L’union libre est un phénomène récurrent dans notre société. Selon la Juriste Mathilde Weudji, en Côte d’Ivoire, les concubins ne bénéficient d’aucune protection légale à la différence des conjoints mariés. « Le conjoint survivant concubin n’est pas un héritier au regard de la loi numéro 2019-573 du 26 juin 2019 relative aux successions et ce, quel que soit le lien incontestable de leur attachement. Les concubins ne se doivent rien. Pas de succession, pas d’héritage », clarifie la juriste. Toutefois, la spécialiste précise qu’il est toujours possible de léguer des biens à son concubin par voie testamentaire.

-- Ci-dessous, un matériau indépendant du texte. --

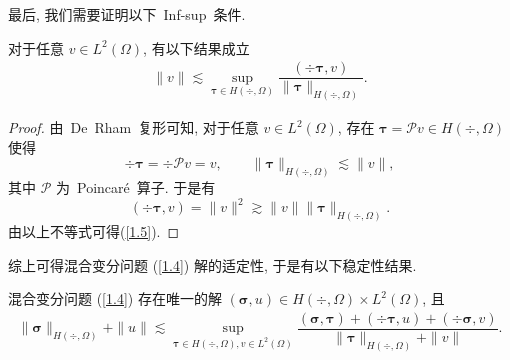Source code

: 最后, 我们需要证明以下~Inf-sup~条件.
\begin{lemma}
对于任意 $v\in L^2(\Omega)$, 有以下结果成立
\begin{align}
\label{1.5}
\|v\|\lesssim\sup_{\boldsymbol\tau\in H(\div,\Omega)}\dfrac{(\div\boldsymbol\tau, v)}{\|\boldsymbol\tau\|_{H(\div, \Omega)}}.
\end{align}
\end{lemma}
\begin{proof}
由~De~Rham~复形可知, 对于任意 $v\in L^2(\Omega)$, 存在 $\boldsymbol\tau=\mathcal P v\in H(\div,\Omega)$ 使得
$$\div\boldsymbol\tau=\div\mathcal P v=v, \qquad \|\boldsymbol\tau\|_{H(\div,\Omega)}\lesssim\|v\|,$$
其中 $\mathcal P$ 为~Poincar\'{e}~算子. 于是有
$$(\div\boldsymbol\tau, v)=\|v\|^2\gtrsim \|v\|\|\boldsymbol\tau\|_{H(\div,\Omega)}.$$
由以上不等式可得(\ref{1.5}).
\end{proof}

综上可得混合变分问题 (\ref{1.4}) 解的适定性, 于是有以下稳定性结果.
\begin{theorem}
混合变分问题 (\ref{1.4}) 存在唯一的解 $(\boldsymbol\sigma, u)\in H(\div,\Omega)\times L^2(\Omega)$, 且
\begin{align}
\label{1.6}
\|\boldsymbol\sigma\|_{H(\div,\Omega)}+\|u\|\lesssim\sup_{\boldsymbol\tau\in H(\div,\Omega), v\in L^2(\Omega)}\dfrac{(\boldsymbol\sigma, \boldsymbol\tau)+(\div\boldsymbol\tau, u)+(\div\boldsymbol\sigma, v)}{\|\boldsymbol\tau\|_{H(\div,\Omega)}+\|v\|}.
\end{align}
\end{theorem}


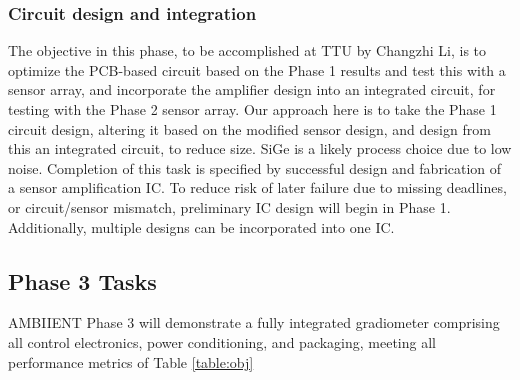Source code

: \subsubsection{Circuit design and integration}\label{sec:p2:cir}

The objective in this phase, to be accomplished at TTU by Changzhi Li, is to optimize the PCB-based circuit based on the Phase 1 results and test this with a sensor array, and incorporate the amplifier design into an integrated circuit, for testing with the Phase 2 sensor array. Our approach here is to take the Phase 1 circuit design, altering it based on the modified sensor design, and design from this an integrated circuit, to reduce size. SiGe is a likely process choice due to low noise. Completion of this task is specified by successful design and fabrication of a sensor amplification IC. To reduce risk of later failure due to missing deadlines, or circuit/sensor mismatch, preliminary IC design will begin in Phase 1. Additionally, multiple designs can be incorporated into one IC.

\subsection{Phase 3 Tasks}
AMBIIENT Phase 3 will demonstrate a fully integrated gradiometer comprising all control
electronics, power conditioning, and packaging, meeting all performance metrics of Table  \ref{table:obj}

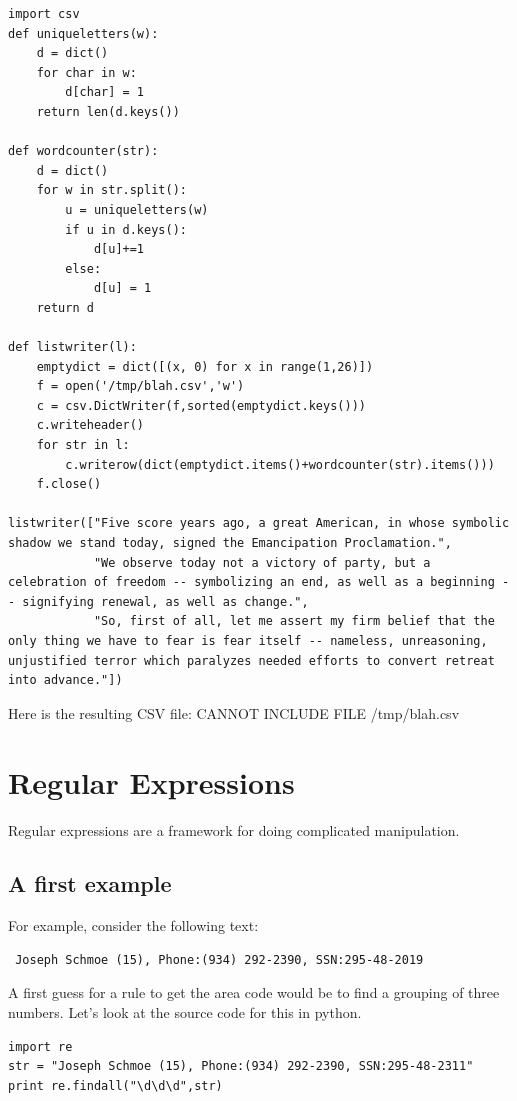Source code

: \documentclass[11pt]{article}
\begin{document}
\begin{itemize}
\begin{verbatim}
import csv
def uniqueletters(w):
    d = dict()
    for char in w:
        d[char] = 1
    return len(d.keys())

def wordcounter(str):
    d = dict()
    for w in str.split():
        u = uniqueletters(w)
        if u in d.keys():           
            d[u]+=1
        else:
            d[u] = 1
    return d

def listwriter(l):
    emptydict = dict([(x, 0) for x in range(1,26)])
    f = open('/tmp/blah.csv','w')
    c = csv.DictWriter(f,sorted(emptydict.keys())) 
    c.writeheader()    
    for str in l:
        c.writerow(dict(emptydict.items()+wordcounter(str).items()))
    f.close()

listwriter(["Five score years ago, a great American, in whose symbolic shadow we stand today, signed the Emancipation Proclamation.",
            "We observe today not a victory of party, but a celebration of freedom -- symbolizing an end, as well as a beginning -- signifying renewal, as well as change.", 
            "So, first of all, let me assert my firm belief that the only thing we have to fear is fear itself -- nameless, unreasoning, unjustified terror which paralyzes needed efforts to convert retreat into advance."])
\end{verbatim}


Here is the resulting CSV file:
CANNOT INCLUDE FILE /tmp/blah.csv

\end{itemize} %
\section{Regular Expressions}
\label{sec-3}


Regular expressions are a framework for doing complicated
manipulation.  
\subsection{A first example}
\label{sec-3-1}


For example, consider the following text:
\begin{verbatim}
 Joseph Schmoe (15), Phone:(934) 292-2390, SSN:295-48-2019
\end{verbatim}
A first guess for a rule to get the area code would be to find a
grouping of three numbers.
Let's look at the source code for this in python.


\begin{verbatim}
import re  
str = "Joseph Schmoe (15), Phone:(934) 292-2390, SSN:295-48-2311"  
print re.findall("\d\d\d",str)
\end{verbatim}
\end{document}
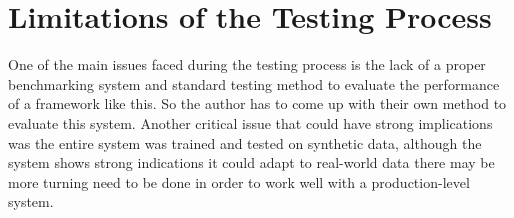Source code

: \section{Limitations of the Testing Process}

One of the main issues faced during the testing process is the lack of a proper benchmarking system and standard testing method to evaluate the performance of a framework like this. So the author has to come up with their own method to evaluate this system. Another critical issue that could have strong implications was the entire system was trained and tested on synthetic data, although the system shows strong indications it could adapt to real-world data there may be more turning need to be done in order to work well with a production-level system.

 Le déni de ressources, d’opportunités et de services

On parle de déni de ressources, d’opportunités et de services, par exemple, lorsqu’on empêche une femme de recevoir une parcelle de terre en héritage, lorsque les revenus d’une personne sont confisqués par son compagnon intime ou un membre de sa famille, lorsqu’une femme se voit interdire l’usage des moyens de contraception, lorsqu’on empêche une fille d’aller à l’école…

Si dame Gnahoua a eu gain de cause, c’est bien parce que les autorités judiciaires en charge de l’affaire sont initiées au VBG. Ce qui n’est pas le cas pour des milliers d’autres femmes, qui vivent la même situation dans le silence.

En effet, le déni de ressources, d’opportunités et de services fait partir des Violences Basées sur le Genre (VBG), c’est-à-dire tout acte nuisible, préjudiciable perpétré contre le gré de quelqu’un, et qui est basé sur des différences socialement prescrites entre hommes et femmes, filles et garçons. Il existe 6 types de VBG à savoir le viol, les agressions sexuelles, les agressions physiques, le mariage forcé, le déni de ressources, d’opportunité ou de service et la maltraitance psychologique, émotionnelle.

En côte d’Ivoire, des plateformes de luttent contre les VBG a été mise en place sur toute l’étendue du territoire par le gouvernement.60 au total, ces plateformes contiennent des acteurs de différents domaines notamment, les médecins, les travailleurs sociaux, les juristes. Cette stratégie de lutte contre les VBG est une initiative du comité national de lutte contre les violences faites aux femmes et aux enfants sous la tutelle du ministère de la Femme, de la Famille et de l’Enfant.

Selon l’enquête Rapport national : CI-GBVIMS, 727 cas de déni de ressources, d’opportunités et de services ont été dénombrés en Côte d’Ivoire en 2018. Néanmoins, la loi ne reconnait pas encore le concubinage.

Une loi pour le concubinage?

Est-ce crainte de représailles de la belle famille ? Dame Ottro Ozoua, a fait le choix de la résignation. Après le décès de son concubin, avec qui elle vivait dans un village, ses 4 enfants et elle, ont été mis à la porte par les villageois, rapporte le président de la commission régionale des droits de l’homme. Ozoua se retrouve locatrice d’une maison « Entrer-Coucher » dans un quartier de la ville de Gagnoa. Démunie, elle n’a pu scolariser ses rejetons. Pis, ses filles se sont retrouvées dans la prostitution, afin d’aider leur maman à subvenir aux charges familiales.

Une triste réalité qui a fini par attirer l’attention de l’opinion publique. Zady Clémentine en a fait écho jeudi dernier, lors d’un atelier de sensibilisation des femmes sur le processus électoral, la citoyenneté et la culture de la paix. Pour la présidente de la fédération des femmes agricultrices de Gagnoa, l’État de Côte d’Ivoire doit être regardant sur cette situation des femmes victimes de déni de ressources. Mieux, madame Zadi souhaite qu’une loi soit votée en faveur du concubinage. « Je formule une doléance pour que le gouvernement ivoirien officialise le concubinage », plaide la présidente des femmes agricultrices. « Que le ministère de la femme, la famille et de l’enfant, nous aide dans ce sens. Il faut voter une loi pour reconnaître le concubinage », martèle Clémentine. Ses propos ont été soutenus par Koudou Dénis, chef de Garahio, village communal de Gagnoa. Le chef traditionnel en sait mieux que quiconque. Étant donné qu’il a été confronté plus d’une fois à ce genre de situation.

De son côté, Mathilde Weudji préfère que cette situation peu reluisante du concubin qui ne peut venir à la succession de son conjoint décédé puisse interpeller fortement les couples à s’unir conformément à la loi afin de leur assurer une sécurité juridique.